Thermodynamic driving force of transient negative capacitance of ferroelectric capacitors

TL;DR

This paper clarifies the thermodynamic origin of transient negative capacitance in ferroelectric capacitors, showing it is driven by energy barrier disappearance rather than negative curvature of the energy landscape.

Contribution

It reveals that the transient negative capacitance arises from the energy barrier disappearance, challenging the traditional Landau-Khalatnikov theory and incorporating both material and circuit factors.

Findings

Transient NC is driven by the minimum of elastic Gibbs free energy minus polarization work.

The phenomenon occurs when the energy barrier of the elastic Gibbs free energy landscape disappears.

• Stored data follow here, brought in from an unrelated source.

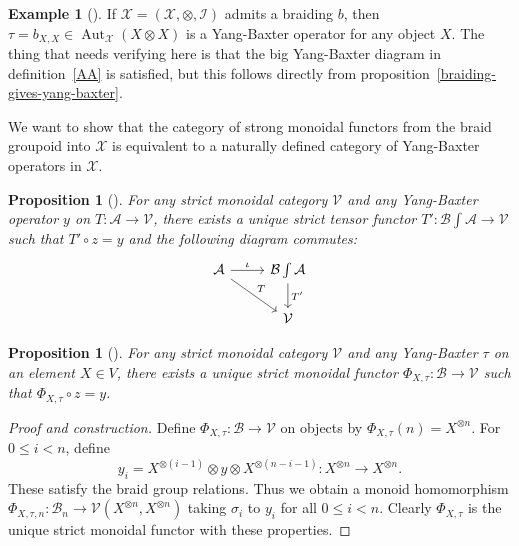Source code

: \documentclass[reqno]{amsart}
\newtheorem{proposition}[theorem]{Proposition}
\theoremstyle{definition}
\newtheorem{example}[theorem]{Example}
\theoremstyle{remark}
\DeclareMathOperator{\Aut}{Aut}
\begin{document}
     \begin{example}[]
         If $\mathcal{X} = \left( 
         \mathcal{X, \otimes, I}\right) $ admits a braiding
         $b$, then $\tau = b_{X,X} \in 
         \Aut_{\mathcal{X}} \left( X \otimes X \right) $ 
         is a Yang-Baxter operator for any object
         $X$. The thing that needs verifying here
         is that the big Yang-Baxter diagram in definition~\ref{AA}
         is satisfied, but
         this follows directly from
         proposition~\ref{braiding-gives-yang-baxter}.
     \end{example}


     We want to show that the category of strong
     monoidal functors from the braid groupoid
     into $\mathcal{X}$ is equivalent to a naturally
     defined category of Yang-Baxter operators in
     $\mathcal{X}$.

     \begin{proposition}[]
         For any strict monoidal category $\mathcal{V}$ and
         any Yang-Baxter operator $y$ on $T \colon
         \mathcal{A} \to \mathcal{V}$, there exists
         a unique strict tensor functor
         $T' \colon \mathcal{B} \int \mathcal{A} \to \mathcal{V}$ 
         such that $T' \circ z = y$ and
         the following diagram commutes:
         \begin{equation*}
         \begin{tikzcd}
             \mathcal{A} \ar[r, "\iota"] \ar[rd, "T"] & 
             \mathcal{B} \int \mathcal{A} \ar[d, "T'"] \\
                                                      & \mathcal{V}
         \end{tikzcd}
         \end{equation*}
         
     \end{proposition}

     \begin{proposition}[]
         For any strict monoidal category $\mathcal{V}$ and
         any Yang-Baxter $\tau$ on an element $X \in V$, there
         exists a unique strict monoidal functor
         $\Phi_{X, \tau} \colon \mathcal{B} \to \mathcal{V}$ such that
         $\Phi_{X, \tau} \circ z = y$.
     \end{proposition}

     \begin{proof}[Proof and construction]
         Define $\Phi_{X, \tau} \colon \mathcal{B} \to \mathcal{V}$ 
         on objects by $\Phi_{X,\tau} (n) = 
         X^{\otimes n}$. For
         $0 \le i < n$, define 
         \[
         y_i = X^{\otimes (i-1)} \otimes y 
         \otimes X^{\otimes (n-i-1)} \colon X^{\otimes n} \to 
         X^{\otimes n}.
         \] 
         These satisfy the braid group relations.
         Thus we obtain a monoid homomorphism
         $\Phi_{X, \tau, n} \colon \mathcal{B}_n \to 
         \mathcal{V} \left( X^{\otimes n}, X^{\otimes n} \right) $ 
         taking $\sigma_i$ to $y_i$ for all
         $0 \le i <n$. Clearly $\Phi_{X, \tau}$ is the unique
         strict monoidal functor with these properties.
     \end{proof}
\end{document}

Transient NC depends on both material parameters and circuit conditions.

Abstract

This paper investigates the thermodynamic driving force of transient negative capacitance (NC) in the series circuit of the resistor and ferroelectric capacitor (R-FEC). We find that the widely used Landau-Khalatnikov (L-K) theory, that is, the minimum of the Gibbs free energy, is inapplicable to explain the transient NC. The thermodynamic driving force of the transient NC phenomenon is the minimum of the difference between the elastic Gibbs free energy and the electric polarization work. The appearance of the transient NC phenomenon is not due to the widely accepted view that the ferroelectric polarization goes through the negative curvature region of elastic Gibbs free energy landscape (Ga). Instead, the transient NC phenomenon appears when the energy barrier of Ga disappears. The transient NC is dependent on both the intrinsic ferroelectric material parameters and extrinsic factors in the R-FEC circuit.